Les actes que nous accomplissons dans l’espace géographique ne manquent jamais d’affecter la vie des autres, tantôt en la compliquant, tantôt en l’améliorant. Quelle que soit l’échelle d’appréciation, ces «interactions spatiales» induisent des responsabilités sociales et, de ce fait, peuvent faire l’objet de jugements moraux de la part de ceux qui en font le constat. La justice spatiale désigne alors toute situation dans laquelle les formes d’organisation de l’espace perceptibles par un évaluateur permettent de générer des rapports sociaux que lui-même estime conformes à sa propre conception de la morale . Elle s’apparente donc à un ensemble de modèles normatifs à l’aune desquels la réalité géographique devient éthiquement signifiante, débouchant sur la formulation de jugements d’approbation ou de condamnation. En spécifiant le réel à l’aune de ce qu’il devrait être, la justice spatiale autorise à penser l’espace en termes géoéthiques et à envisager la géographie comme un savoir à caractère moral et politique, engagé dans le débat d’idées. La dimension spatiale de la justice concerne des problématiques très diverses : la composition interne des lieux, la distance qui les sépare, les liens et les interfaces qui les connectent, c’est-à-dire l’ensemble des paramètres qui contribuent à la structuration des systèmes spatiaux. Les rapports entre les centres* et leurs «périphéries» entrent ainsi dans la composition de la justice spatiale au même titre que les conditions sociales d’appropriation des ressources localisées, les rapports scalaires de pouvoir ou l’articulation des identités et des hiérarchies territoriales. Toute forme géographique peut ainsi être lue à travers le prisme de la justice spatiale.

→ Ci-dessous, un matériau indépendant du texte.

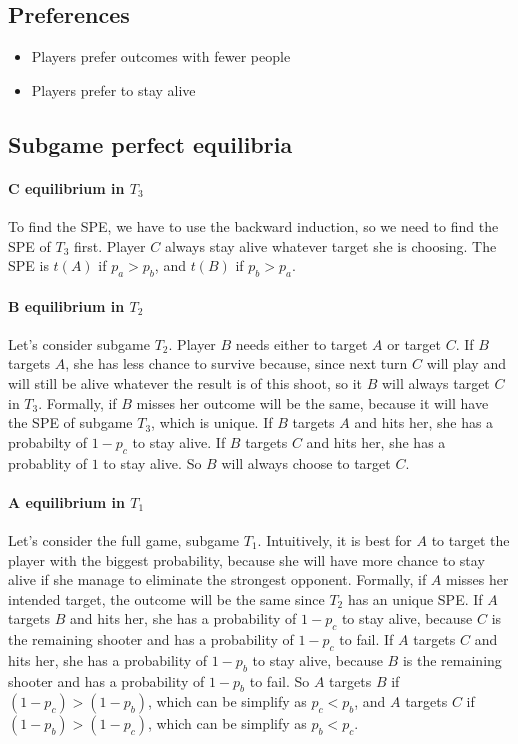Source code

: \documentclass[letterpaper]{article}
\begin{document}
\subsection{Preferences}
\begin{itemize}
    \item Players prefer outcomes with fewer people
    \item Players prefer to stay alive
\end{itemize}


\subsection{Subgame perfect equilibria}

\paragraph{C equilibrium in $T_3$}

To find the SPE, we have to use the backward induction, so we need to find
the SPE of $T_3$ first. Player $C$ always stay alive whatever target she is
choosing. The SPE is $t(A)$ if $p_a > p_b$, and $t(B)$ if $p_b > p_a$.

\paragraph{B equilibrium in $T_2$}

Let's consider subgame $T_2$. Player $B$ needs either to target $A$
or target $C$. If $B$ targets $A$, she has less chance to survive because,
since next turn $C$ will play and will still be alive whatever the result is
of this shoot, so it $B$ will always target $C$ in $T_3$.
Formally, if $B$ misses her outcome will be the same, because it will have
the SPE of subgame $T_3$, which is unique.
If $B$ targets $A$ and hits her, she has
a probabilty of $1 - p_c$ to stay alive. If $B$ targets $C$ and hits her, she
has a probablity of $1$ to stay alive. So $B$ will always choose to target $C$.

\paragraph{A equilibrium in $T_1$}

Let's consider the full game, subgame $T_1$. Intuitively, it is best for
$A$ to target the player with the biggest probability, because she will have
more chance to stay alive if she manage to eliminate the strongest opponent.
Formally, if $A$ misses her intended target, the outcome will be the same
since $T_2$ has an unique SPE. If $A$ targets $B$ and hits her, she has
a probability of $1 - p_c$ to stay alive, because $C$ is
the remaining shooter and has a probability of $1 - p_c$ to fail.
If $A$ targets $C$ and hits her,
she has a probability of $1 - p_b$ to stay alive, because $B$ is
the remaining shooter and has a probability of $1 - p_b$ to fail.
So $A$ targets $B$ if
$ (1 - p_c) > (1 - p_b)$, which can be simplify as
$p_c < p_b$, and $A$ targets $C$
if $(1 - p_b) > (1 - p_c)$, which can be simplify as $p_b < p_c$.
\end{document}
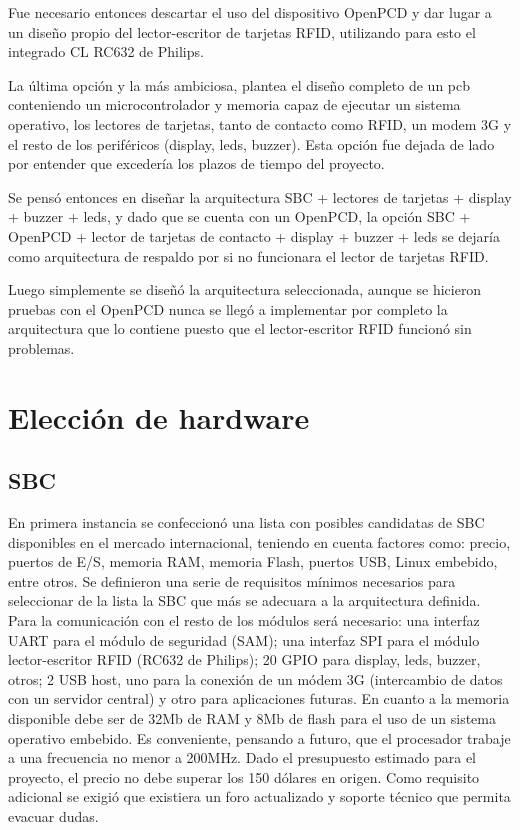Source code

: Fue necesario entonces descartar el uso del dispositivo OpenPCD y dar lugar a un diseño propio del lector-escritor de tarjetas RFID, utilizando para esto el integrado CL RC632 de Philips.

La última opción y la más ambiciosa, plantea el diseño completo de un pcb conteniendo un microcontrolador y memoria capaz de ejecutar un sistema operativo, los lectores de tarjetas, tanto de contacto como RFID, un modem 3G y el resto de los periféricos (display, leds, buzzer). Esta opción fue dejada de lado por entender que excedería los plazos de tiempo del proyecto.

Se pensó entonces en diseñar la arquitectura SBC + lectores de tarjetas + display + buzzer + leds, y dado que se cuenta con un OpenPCD, la opción SBC + OpenPCD + lector de tarjetas de contacto + display + buzzer + leds se dejaría como arquitectura de respaldo por si no funcionara el lector de tarjetas RFID.

\bigskip
Luego simplemente se diseñó la arquitectura seleccionada, aunque se hicieron pruebas con el OpenPCD nunca se llegó a implementar por completo la arquitectura que lo contiene puesto que el lector-escritor RFID funcionó sin problemas.


\section{Elecci\'on de hardware}

\subsection{SBC}
En primera instancia se confeccionó una lista con posibles candidatas de SBC disponibles
en el mercado internacional, teniendo en cuenta factores como: precio, puertos de E/S, memoria RAM, memoria Flash, puertos USB, Linux embebido, entre otros.
Se definieron una serie de requisitos mínimos necesarios para seleccionar de la lista la SBC que más se adecuara a la arquitectura definida.
Para la comunicación con el resto de los módulos será necesario: una interfaz UART para el módulo de seguridad (SAM); una interfaz SPI para el módulo lector-escritor RFID (RC632 de Philips); 20 GPIO para display, leds, buzzer, otros; 2 USB host, uno para la conexión de un módem 3G (intercambio de datos con un servidor central) y otro para aplicaciones futuras. En cuanto a la memoria disponible debe ser de 32Mb de RAM y 8Mb de flash para el uso de un sistema operativo embebido. Es conveniente, pensando a futuro, que el procesador trabaje a una frecuencia no menor a 200MHz.
Dado el presupuesto estimado para el proyecto, el precio no debe superar los 150 dólares en origen.
Como requisito adicional se exigió que existiera un foro actualizado y soporte técnico que permita evacuar dudas.

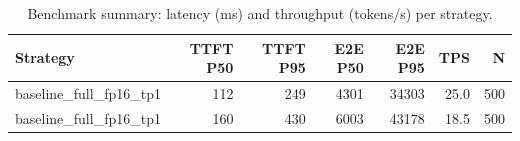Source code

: \begin{table}
\caption{Benchmark summary: latency (ms) and throughput (tokens/s) per strategy.}
\label{tab:summary}
\begin{tabular}{lrrrrrr}
\toprule
Strategy & TTFT P50 & TTFT P95 & E2E P50 & E2E P95 & TPS & N \\
\midrule
baseline_full_fp16_tp1 & 112 & 249 & 4301 & 34303 & 25.0 & 500 \\
baseline_full_fp16_tp1 & 160 & 430 & 6003 & 43178 & 18.5 & 500 \\
\bottomrule
\end{tabular}
\end{table}
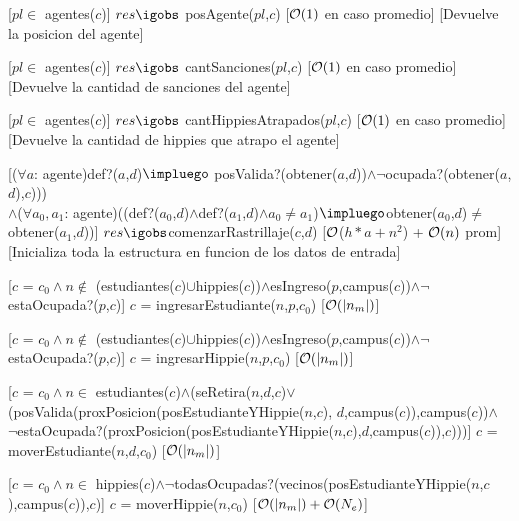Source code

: \begin{Interfaz}
	[$pl \in$ agentes($c$)]
	{$res \igobs$ posAgente($pl$,$c$)}
	[$\mathcal{O}(1)$ en caso promedio]
	[Devuelve la posicion del agente]

	[$pl \in$ agentes($c$)]
	{$res \igobs$ cantSanciones($pl$,$c$)}
	[$\mathcal{O}(1)$ en caso promedio]
	[Devuelve la cantidad de sanciones del agente]
	
	[$pl \in$ agentes($c$)]
	{$res \igobs$ cantHippiesAtrapados($pl$,$c$)}
	[$\mathcal{O}(1)$ en caso promedio]
	[Devuelve la cantidad de hippies que atrapo el agente]

	[($\forall a$: agente)def?($a$,$d$)$\impluego$ posValida?(obtener($a$,$d$))$\land \neg$ocupada?(obtener($a$,$d$),$c$)))\\
  $\land$($\forall a_0,a_1$: agente)((def?($a_0$,$d$)$\land$def?($a_1$,$d$)$\land a_0 \neq a_1$)$\impluego$obtener($a_0$,$d$)$\neq$obtener($a_1$,$d$))]
	{$res \igobs $comenzarRastrillaje($c$,$d$)}%
	[$\mathcal{O}$($h*a + n^2$) + $\mathcal{O}(n)$ prom]
	[Inicializa toda la estructura en funcion de los datos de entrada]

	[$c$ = $c_0 \land n \notin$ (estudiantes($c$)$\cup$hippies($c$))$\land$esIngreso($p$,campus($c$))$\land \neg$ estaOcupada?($p$,$c$)]
	{$c$ = ingresarEstudiante($n$,$p$,$c_0$)}
	[$\mathcal{O}(|n_m|)$]
	
	[$c$ = $c_0 \land n \notin$  (estudiantes($c$)$\cup$hippies($c$))$\land$esIngreso($p$,campus($c$))$\land \neg$ estaOcupada?($p$,$c$)]
	{$c$ = ingresarHippie($n$,$p$,$c_0$)}
	[$\mathcal{O}(|n_m|)$]
	
	[$c$ = $c_0 \land n \in$ estudiantes($c$)$\land$(seRetira($n$,$d$,$c$)$\lor$\\(posValida(proxPosicion(posEstudianteYHippie($n$,$c$), $d$,campus($c$)),campus($c$))$\land$\\
	$\neg$estaOcupada?(proxPosicion(posEstudianteYHippie($n$,$c$),$d$,campus($c$)),$c$)))]
	{$c$ = moverEstudiante($n$,$d$,$c_0$)}
	[$\mathcal{O}(|n_m|)$]
	
	[$c$ = $c_0 \land n \in$ hippies($c$)$\land \neg$todasOcupadas?(vecinos(posEstudianteYHippie($n$,$c$),campus($c$)),$c$)]
	{$c$ = moverHippie($n$,$c_0$)}
	[$\mathcal{O}(|n_m|) + \mathcal{O}(N_e)$]


\end{Interfaz}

Celle-ci ne correspond cependant à aucun schéma absolu. Les formes qu’elle est susceptible de prendre dépendent de paramètres variés qui portent non seulement sur la nature des normes morales reconnues comme fondatrices de la justice mais aussi sur le cadre géographique à l’intérieur duquel celle-ci est censée s’épanouir. Selon les situations géographiques, un même système de normes morales pourra conférer à la justice spatiale des allures très différentes. Dans l’hypothèse où la justice consisterait à fournir des droits égaux à l’ensemble des habitants de territoires distincts, il peut arriver qu’une même distribution spatiale s’apparente tantôt à un état de justice, tantôt à l’inverse. Dans certains cas, en effet, un semis régulier d’équipements ponctuels pourra être considéré comme favorable à l’égalisation des droits en matière d’accès, notamment s’il s’agit de permettre à une population répartie de façon homogène, au sein de laquelle les habitants ont des besoins égaux, d’accéder à cet équipement dans des conditions équitables. Si ce n’est pas le cas, c’est-à-dire si le service en question s’adresse en priorité à une certaine catégorie d’habitants inégalement répartie dans l’espace, une distribution homogène aboutirait à des inégalités d’accès assimilables à une situation d’injustice : certains équipements seraient saturés et offriraient des conditions d’accueil insuffisantes, tandis que d’autres fonctionneraient en sous-régime. En conséquence, la justice spatiale ne s’apparente à aucune configuration prédéfinie, indépendante des particularités géographiques des sociétés dans lesquelles elle est supposée prendre forme.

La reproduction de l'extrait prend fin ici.